Generating a GraphML file

GraphML is an XML format for storing network graphs. The Tripal Network module currently only supports import of networks in this format. Below are a few instructions for generating GraphML files

Using Cytoscape

Cytoscape is one of the most popular network visualization tools. You can import networks and visualize them in a 2D space. You can create a GraphML file using Cytoscape by first loading a network and then exporting it in GraphML format.

From a Tab Delimited File

Currently, there is not a loader for networks in a tab delimited format. Use Cytoscape to first import the network in the tab delimited file then export to GraphML.

From WGCNA Networks

The Weighted Gene Co-expression Network Analysis (WGCNA) software is one of the most popular tools for creating networks. WGCNA has been cited in thousands of publications that incorporate networks into their analysis. One of the major benefits of WGCNA is that it can circumscribe genes into modules of highly interacting genes. Those modules can then be associated with clinical or physiological traits and experimental conditions. Often it is these modules that are reported but the underlying network is not. It is possible to extract the network from WGCNA, rather than just the module list, but the exact threshold to use is not precise.

Below is example R code that outputs a graphML file using functions from WGCNA and the igraph R library:

# Import igraph
library(igraph)
library(WGCNA)

# Set the network threshold. This will affect the size of the network.
# You may need to adjust this value to generate the desired size network.
hard_threshold = 0.082

# Example code for running WGCNA (fill in appropriate arguments in place of the ...)
net = blockwiseModules(gemt, ..., saveTOMs = TRUE, saveTOMFileBase = "TOM")
blocks = sort(unique(net$blocks))

# Stores the network edges in an edges array.
edges = data.frame(fromNode= c(), toNode=c(), weight=c(), direction=c(), fromAltName=c(), toAltName=c())

# iterate through each block, load the TOM file and convert the
# network
for (i in blocks) {
  # Load the TOM from a file.
  load(net$TOMFiles[i])
  TOM_size = length(which(net$blocks == i))
  TOM = as.matrix(TOM, nrow=TOM_size, ncol=TOM_size)
  colnames(TOM) = colnames(gemt)[net$blockGenes[[i]]]
  row.names(TOM) = colnames(gemt)[net$blockGenes[[i]]]

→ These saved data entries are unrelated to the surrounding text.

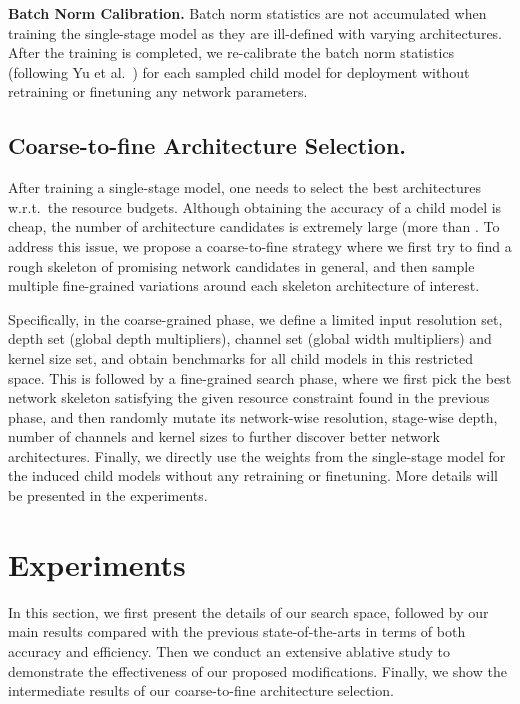 \documentclass[runningheads]{llncs}
\begin{document}
\textbf{Batch Norm Calibration.}
Batch norm statistics are not accumulated when training the single-stage model as they are ill-defined with varying architectures. After the training is completed, we re-calibrate the batch norm statistics (following Yu et al.~\cite{yu2019universally}) for each sampled child model for deployment without retraining or finetuning any network parameters.

\subsection{Coarse-to-fine Architecture Selection.}
After training a single-stage model, one needs to select the best architectures w.r.t.\ the resource budgets. Although obtaining the accuracy of a child model is cheap, the number of architecture candidates is extremely large (more than . To address this issue, we propose a coarse-to-fine strategy where we first try to find a rough skeleton of promising network candidates in general, and then sample multiple fine-grained variations around each skeleton architecture of interest.

Specifically, in the coarse-grained phase, we define a limited input resolution set, depth set (global depth multipliers), channel set (global width multipliers) and kernel size set, and obtain benchmarks for all child models in this restricted space. This is followed by a fine-grained search phase, where we first pick the best network skeleton satisfying the given resource constraint found in the previous phase, and then randomly mutate its network-wise resolution, stage-wise depth, number of channels and kernel sizes to further discover better network architectures. Finally, we directly use the weights from the single-stage model for the induced child models without any retraining or finetuning. More details will be presented in the experiments.
 
\section{Experiments}
In this section, we first present the details of our search space, followed by our main results compared with the previous state-of-the-arts in terms of both accuracy and efficiency. Then we conduct an extensive ablative study to demonstrate the effectiveness of our proposed modifications. Finally, we show the intermediate results of our coarse-to-fine architecture selection.
\end{document}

  cydata = exportNetworkToCytoscape(TOM, threshold = hard_threshold)
  edges = rbind(edges, cydata$edgeData)
}

# Set the interaction to 'co' for co-expression or correlation and
# rename the columns to be more intuitive.
edges$Interaction = 'co'
output = edges[,c('fromNode','toNode','Interaction', 'weight')]
colnames(output) = c('Source', 'Target', 'Interaction', 'WGCNA_weight')

# Now save the edges as a graphML file.
g = graph_from_data_frame(edges, directed = FALSE)
write_graph(g, opt$network_graphml_file, 'graphml')

From KINC Networks

The Knowledge Independent Network Construction (KINC) toolkit was developed by the Ficklin and Feltus Labs at Washington State University and Clemson University respectively. KINC is C++, Phyhon and R suite of tools used to construct Condition-Specific Gene Co-expression Networks (csGCNs). However, it can also be used for top-down metabolic network construction as well. One of the tools that it provides is a script named kinc-net2graphml.py Python script which can be used for exporting a KINC network into GraphML format compatible with the Tripal Network module.